AgentOS

Inspiration

Setting up an open-source AI agent is a DevOps project. Docker configs, OAuth registration, prompt engineering, hosting — by the time you're done, you've spent a weekend on infrastructure before the thing has done a single useful task. The ops lead drowning in support tickets doesn't have that weekend. The small eng team behind on PR reviews definitely doesn't.

We looked at the existing "AI employee" products — Lindy, Sintra, Relevance AI — and kept seeing the same thing: glorified Zapier with better marketing copy. They call their automations "employees" but they're really just workflows. A workflow runs when triggered. An employee owns an outcome. "When a PR opens, run this check" is not the same as "I will review every PR within 10 minutes, remember your team's style preferences, and get better at it over time."

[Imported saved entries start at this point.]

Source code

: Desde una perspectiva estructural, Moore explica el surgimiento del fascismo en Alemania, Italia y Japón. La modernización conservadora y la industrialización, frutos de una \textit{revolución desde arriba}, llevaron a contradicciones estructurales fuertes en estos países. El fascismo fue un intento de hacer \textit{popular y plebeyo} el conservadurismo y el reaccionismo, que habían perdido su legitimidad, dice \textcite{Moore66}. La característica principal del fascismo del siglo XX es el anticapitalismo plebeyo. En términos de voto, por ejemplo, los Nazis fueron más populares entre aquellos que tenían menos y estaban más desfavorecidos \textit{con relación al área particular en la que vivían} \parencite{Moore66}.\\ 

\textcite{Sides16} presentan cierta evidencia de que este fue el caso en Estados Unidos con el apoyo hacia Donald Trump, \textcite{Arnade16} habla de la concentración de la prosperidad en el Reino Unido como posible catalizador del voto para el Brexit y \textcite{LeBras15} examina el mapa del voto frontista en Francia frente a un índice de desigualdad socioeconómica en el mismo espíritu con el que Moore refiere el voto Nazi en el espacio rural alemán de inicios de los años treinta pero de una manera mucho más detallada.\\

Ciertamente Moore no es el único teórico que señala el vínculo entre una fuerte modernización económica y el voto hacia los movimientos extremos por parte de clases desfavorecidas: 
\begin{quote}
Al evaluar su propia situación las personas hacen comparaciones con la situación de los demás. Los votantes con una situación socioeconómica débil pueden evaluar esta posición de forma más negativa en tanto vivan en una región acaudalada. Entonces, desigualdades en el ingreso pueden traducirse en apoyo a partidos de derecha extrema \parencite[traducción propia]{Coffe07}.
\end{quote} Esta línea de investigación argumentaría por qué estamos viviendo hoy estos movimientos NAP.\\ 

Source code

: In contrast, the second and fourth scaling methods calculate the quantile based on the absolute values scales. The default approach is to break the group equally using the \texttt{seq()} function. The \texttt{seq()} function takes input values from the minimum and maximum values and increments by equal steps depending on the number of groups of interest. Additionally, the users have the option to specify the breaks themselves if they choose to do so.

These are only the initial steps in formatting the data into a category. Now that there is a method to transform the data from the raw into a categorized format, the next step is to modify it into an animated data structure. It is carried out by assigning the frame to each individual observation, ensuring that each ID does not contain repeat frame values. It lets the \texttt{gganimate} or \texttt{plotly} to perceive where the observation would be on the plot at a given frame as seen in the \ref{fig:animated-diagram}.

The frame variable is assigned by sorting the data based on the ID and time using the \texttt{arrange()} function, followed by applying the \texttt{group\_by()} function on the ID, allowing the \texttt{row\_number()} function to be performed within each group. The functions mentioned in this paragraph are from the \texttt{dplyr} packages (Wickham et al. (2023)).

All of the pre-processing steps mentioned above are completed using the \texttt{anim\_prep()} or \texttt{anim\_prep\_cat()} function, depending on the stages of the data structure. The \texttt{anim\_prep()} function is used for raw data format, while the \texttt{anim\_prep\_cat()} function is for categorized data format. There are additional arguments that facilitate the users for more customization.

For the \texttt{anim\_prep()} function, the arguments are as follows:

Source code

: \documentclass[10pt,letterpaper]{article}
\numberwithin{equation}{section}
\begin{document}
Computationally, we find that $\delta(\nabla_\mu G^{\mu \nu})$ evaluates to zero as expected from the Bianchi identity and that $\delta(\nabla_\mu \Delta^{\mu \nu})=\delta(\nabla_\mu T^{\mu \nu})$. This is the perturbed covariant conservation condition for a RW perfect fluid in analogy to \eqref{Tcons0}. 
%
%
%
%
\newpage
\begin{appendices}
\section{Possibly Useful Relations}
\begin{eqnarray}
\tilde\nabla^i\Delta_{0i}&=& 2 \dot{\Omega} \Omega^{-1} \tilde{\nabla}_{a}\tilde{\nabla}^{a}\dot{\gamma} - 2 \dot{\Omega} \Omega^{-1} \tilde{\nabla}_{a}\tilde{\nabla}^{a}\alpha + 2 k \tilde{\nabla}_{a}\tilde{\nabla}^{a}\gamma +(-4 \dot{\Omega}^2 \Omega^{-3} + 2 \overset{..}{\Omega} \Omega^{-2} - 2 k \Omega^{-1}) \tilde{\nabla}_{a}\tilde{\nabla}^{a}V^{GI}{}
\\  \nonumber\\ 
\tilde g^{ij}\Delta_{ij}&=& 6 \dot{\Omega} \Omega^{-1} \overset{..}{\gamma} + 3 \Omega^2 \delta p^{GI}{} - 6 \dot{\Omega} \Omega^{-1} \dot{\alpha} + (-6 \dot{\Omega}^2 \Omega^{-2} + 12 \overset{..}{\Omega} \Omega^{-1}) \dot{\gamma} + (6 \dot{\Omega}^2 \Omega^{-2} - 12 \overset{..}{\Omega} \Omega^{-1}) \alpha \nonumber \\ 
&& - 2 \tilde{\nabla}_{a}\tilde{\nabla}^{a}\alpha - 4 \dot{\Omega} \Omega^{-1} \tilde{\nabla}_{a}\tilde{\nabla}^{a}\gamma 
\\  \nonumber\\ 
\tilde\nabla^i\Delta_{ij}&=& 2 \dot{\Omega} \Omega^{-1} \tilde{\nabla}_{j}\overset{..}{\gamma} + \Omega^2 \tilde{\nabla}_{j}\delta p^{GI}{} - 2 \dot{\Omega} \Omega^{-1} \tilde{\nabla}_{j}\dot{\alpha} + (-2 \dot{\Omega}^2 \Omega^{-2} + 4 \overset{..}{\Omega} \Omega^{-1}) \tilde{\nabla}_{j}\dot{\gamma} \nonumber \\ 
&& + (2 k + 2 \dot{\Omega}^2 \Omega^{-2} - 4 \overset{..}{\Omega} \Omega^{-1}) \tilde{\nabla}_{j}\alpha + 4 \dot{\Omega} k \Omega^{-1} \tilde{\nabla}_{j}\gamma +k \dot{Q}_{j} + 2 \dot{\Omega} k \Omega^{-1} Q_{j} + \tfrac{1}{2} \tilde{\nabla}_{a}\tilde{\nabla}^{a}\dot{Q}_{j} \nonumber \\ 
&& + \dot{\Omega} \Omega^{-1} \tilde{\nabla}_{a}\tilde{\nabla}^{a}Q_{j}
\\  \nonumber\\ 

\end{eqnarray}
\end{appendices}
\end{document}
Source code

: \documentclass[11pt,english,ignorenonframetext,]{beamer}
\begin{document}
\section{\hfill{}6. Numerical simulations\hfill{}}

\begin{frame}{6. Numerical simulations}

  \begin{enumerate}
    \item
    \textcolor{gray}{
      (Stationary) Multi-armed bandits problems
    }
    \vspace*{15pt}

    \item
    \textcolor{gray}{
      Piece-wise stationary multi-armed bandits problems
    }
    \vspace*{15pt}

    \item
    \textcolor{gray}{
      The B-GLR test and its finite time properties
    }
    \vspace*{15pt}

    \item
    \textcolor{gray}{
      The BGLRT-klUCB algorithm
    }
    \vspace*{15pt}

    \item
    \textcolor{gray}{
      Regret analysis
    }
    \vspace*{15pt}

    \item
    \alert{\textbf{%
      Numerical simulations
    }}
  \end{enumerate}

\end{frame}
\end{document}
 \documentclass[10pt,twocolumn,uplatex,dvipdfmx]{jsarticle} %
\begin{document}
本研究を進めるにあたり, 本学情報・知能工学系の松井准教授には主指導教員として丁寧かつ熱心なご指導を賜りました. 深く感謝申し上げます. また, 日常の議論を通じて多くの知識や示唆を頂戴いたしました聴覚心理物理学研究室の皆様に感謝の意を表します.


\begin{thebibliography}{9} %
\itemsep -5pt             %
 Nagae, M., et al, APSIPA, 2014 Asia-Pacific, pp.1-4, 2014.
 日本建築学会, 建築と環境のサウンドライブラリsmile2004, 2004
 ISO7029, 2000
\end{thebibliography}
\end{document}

The Fiverr model clicked for us. A bakery owner can't design their own logo, so they go to a talent directory, browse profiles, pick someone, and hire them. We wanted that exact experience for AI teammates — browse, read what they do, connect your tools, hire. No code. No config files. Done in two clicks.

What it does

The platform packages AI agent instances as specialized, containerized employees that teams can browse and hire through a talent directory. Each employee runs in its own isolated Docker container with a curated skill set, scoped permissions, and its own memory.

We shipped two starter employees for the hackathon:

Code Review Engineer — connects to GitHub via OAuth, reviews PRs within minutes of opening, posts inline comments and summary reviews. Scoped to read and comment only — it can never merge.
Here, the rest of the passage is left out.